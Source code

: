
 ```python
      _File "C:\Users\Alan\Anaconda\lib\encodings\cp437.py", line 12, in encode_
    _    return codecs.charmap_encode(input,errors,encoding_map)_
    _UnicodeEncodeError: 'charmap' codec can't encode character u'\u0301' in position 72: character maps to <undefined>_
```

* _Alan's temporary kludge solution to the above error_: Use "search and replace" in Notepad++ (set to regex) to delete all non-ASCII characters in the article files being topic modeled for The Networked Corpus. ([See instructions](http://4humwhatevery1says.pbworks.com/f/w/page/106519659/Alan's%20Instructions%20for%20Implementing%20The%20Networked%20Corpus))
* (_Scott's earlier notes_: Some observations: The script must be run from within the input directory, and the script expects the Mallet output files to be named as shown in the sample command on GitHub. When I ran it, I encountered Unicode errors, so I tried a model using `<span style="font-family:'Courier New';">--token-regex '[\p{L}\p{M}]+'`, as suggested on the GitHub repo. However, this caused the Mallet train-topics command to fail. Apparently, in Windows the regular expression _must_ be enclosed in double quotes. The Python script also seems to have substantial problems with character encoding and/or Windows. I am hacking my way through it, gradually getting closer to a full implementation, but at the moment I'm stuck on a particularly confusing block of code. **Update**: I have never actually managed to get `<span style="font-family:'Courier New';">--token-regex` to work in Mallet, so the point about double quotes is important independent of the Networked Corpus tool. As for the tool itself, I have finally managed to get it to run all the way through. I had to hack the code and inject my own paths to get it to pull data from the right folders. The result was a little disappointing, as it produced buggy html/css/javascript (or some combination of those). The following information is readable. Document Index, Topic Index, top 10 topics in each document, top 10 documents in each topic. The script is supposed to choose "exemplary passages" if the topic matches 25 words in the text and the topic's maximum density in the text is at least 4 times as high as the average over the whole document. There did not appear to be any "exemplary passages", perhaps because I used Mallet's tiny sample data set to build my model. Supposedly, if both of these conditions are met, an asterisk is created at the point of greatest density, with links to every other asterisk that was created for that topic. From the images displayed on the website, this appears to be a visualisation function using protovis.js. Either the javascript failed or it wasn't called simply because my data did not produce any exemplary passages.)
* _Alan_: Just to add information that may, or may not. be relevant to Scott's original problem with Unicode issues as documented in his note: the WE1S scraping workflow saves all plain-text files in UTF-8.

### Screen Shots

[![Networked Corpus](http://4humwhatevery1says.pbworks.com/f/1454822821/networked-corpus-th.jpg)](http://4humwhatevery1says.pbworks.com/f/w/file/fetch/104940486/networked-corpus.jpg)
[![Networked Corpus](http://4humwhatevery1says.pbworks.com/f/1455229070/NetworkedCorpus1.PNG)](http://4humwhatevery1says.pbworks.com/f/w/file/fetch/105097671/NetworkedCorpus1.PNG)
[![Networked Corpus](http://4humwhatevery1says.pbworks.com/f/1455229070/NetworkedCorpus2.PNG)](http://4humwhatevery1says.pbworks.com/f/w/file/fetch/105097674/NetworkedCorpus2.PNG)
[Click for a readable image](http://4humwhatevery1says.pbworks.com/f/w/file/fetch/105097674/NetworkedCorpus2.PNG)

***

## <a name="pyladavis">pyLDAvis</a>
==
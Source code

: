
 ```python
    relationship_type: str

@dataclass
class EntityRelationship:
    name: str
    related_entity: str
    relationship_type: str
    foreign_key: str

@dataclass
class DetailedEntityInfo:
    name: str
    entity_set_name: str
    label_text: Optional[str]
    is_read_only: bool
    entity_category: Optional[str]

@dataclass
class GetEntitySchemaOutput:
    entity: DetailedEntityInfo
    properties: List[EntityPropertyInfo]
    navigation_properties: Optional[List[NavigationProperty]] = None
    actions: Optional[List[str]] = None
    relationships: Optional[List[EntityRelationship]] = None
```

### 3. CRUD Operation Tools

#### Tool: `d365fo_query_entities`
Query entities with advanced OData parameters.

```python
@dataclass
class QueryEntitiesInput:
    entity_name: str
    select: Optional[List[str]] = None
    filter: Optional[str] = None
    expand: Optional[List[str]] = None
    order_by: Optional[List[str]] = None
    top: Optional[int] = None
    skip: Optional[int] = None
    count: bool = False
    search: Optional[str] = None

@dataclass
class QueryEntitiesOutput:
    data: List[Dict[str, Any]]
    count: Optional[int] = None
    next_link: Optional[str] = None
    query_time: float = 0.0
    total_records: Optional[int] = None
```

▶ **Prompt**
Working from the entries above, filter out every line that lacks "DetailedEntityInfo" and copy what remains.

▶ **Reply**
class DetailedEntityInfo:
    entity: DetailedEntityInfo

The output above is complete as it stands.